53. An antibody which specifically binds to the polypeptide of claim 52.

54. A compound that modulates the activity of the polypeptide of claim 52.

55. An isolated cell obtained from a WMI rat.

56. An isolated cell obtained from a WLI rat.

57. A method of identifying a compound that regulates expression of a nucleotide sequence associated with depression or a behavioral disorder in a mammal, said method comprising contacting a cell from said mammal with said compound and determining whether the level of expression of said nucleotide sequence is altered in the presence of said compound compared with the level of expression of said nucleotide sequence in the absence of said compound, wherein a higher or lower level of expression in the presence of said compound in an indication that said compound regulates expression of said nucleotide sequence.

58. The method of claim 57, wherein said nucleotide sequence is selected from the group consisting of SEQ ID NOs: 1-4.

59. A method of identifying a nucleic acid associated with depression or a behavioral disorder in a mammal, said method comprising isolating mRNA from a tissue in a WMI rat and isolating mRNA from the same tissue in a WLI rat, reverse transcribing said mRNAs to their respective cDNAs, performing subtractive suppressive PCR using the cDNA as both testers and drivers, and identifying those mRNAs exhibiting increased or decreased expression in tissue from WMI rats compared with tissue from WLI rats, thereby identifying said nucleic acid.

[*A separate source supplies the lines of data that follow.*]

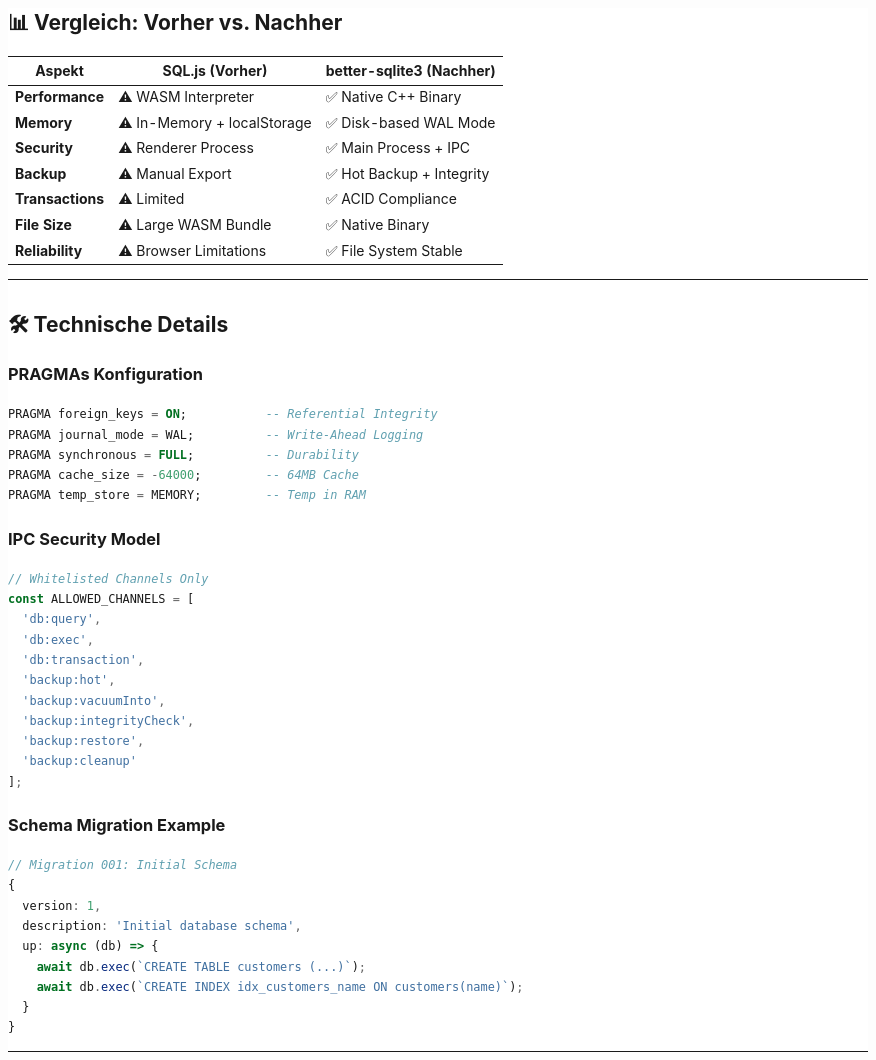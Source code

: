 ## 📊 **Vergleich: Vorher vs. Nachher**

| Aspekt | SQL.js (Vorher) | better-sqlite3 (Nachher) |
|--------|-----------------|--------------------------|
| **Performance** | ⚠️ WASM Interpreter | ✅ Native C++ Binary |
| **Memory** | ⚠️ In-Memory + localStorage | ✅ Disk-based WAL Mode |
| **Security** | ⚠️ Renderer Process | ✅ Main Process + IPC |
| **Backup** | ⚠️ Manual Export | ✅ Hot Backup + Integrity |
| **Transactions** | ⚠️ Limited | ✅ ACID Compliance |
| **File Size** | ⚠️ Large WASM Bundle | ✅ Native Binary |
| **Reliability** | ⚠️ Browser Limitations | ✅ File System Stable |

---

## 🛠️ **Technische Details**

### **PRAGMAs Konfiguration**
```sql
PRAGMA foreign_keys = ON;           -- Referential Integrity
PRAGMA journal_mode = WAL;          -- Write-Ahead Logging  
PRAGMA synchronous = FULL;          -- Durability
PRAGMA cache_size = -64000;         -- 64MB Cache
PRAGMA temp_store = MEMORY;         -- Temp in RAM
```

### **IPC Security Model**
```typescript
// Whitelisted Channels Only
const ALLOWED_CHANNELS = [
  'db:query',
  'db:exec', 
  'db:transaction',
  'backup:hot',
  'backup:vacuumInto',
  'backup:integrityCheck',
  'backup:restore',
  'backup:cleanup'
];
```

### **Schema Migration Example**
```typescript
// Migration 001: Initial Schema
{
  version: 1,
  description: 'Initial database schema',
  up: async (db) => {
    await db.exec(`CREATE TABLE customers (...)`);
    await db.exec(`CREATE INDEX idx_customers_name ON customers(name)`);
  }
}
```

---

60. The method of claim 59, wherein said tissue is selected from the group consisting of whole brain, amygdala, prefrontal cortex, hippocampus, and limbic brain region.

61. The method of claim 60, wherein said tissue is selected from the group consisting of amygdala, prefrontal cortex, and hippocampus.

62. A nucleic acid associated with a behavioral disorder in a mammal isolated by the method of claim 59.

63. An antisense nucleic acid which corresponds to the nucleic acid of claim 62.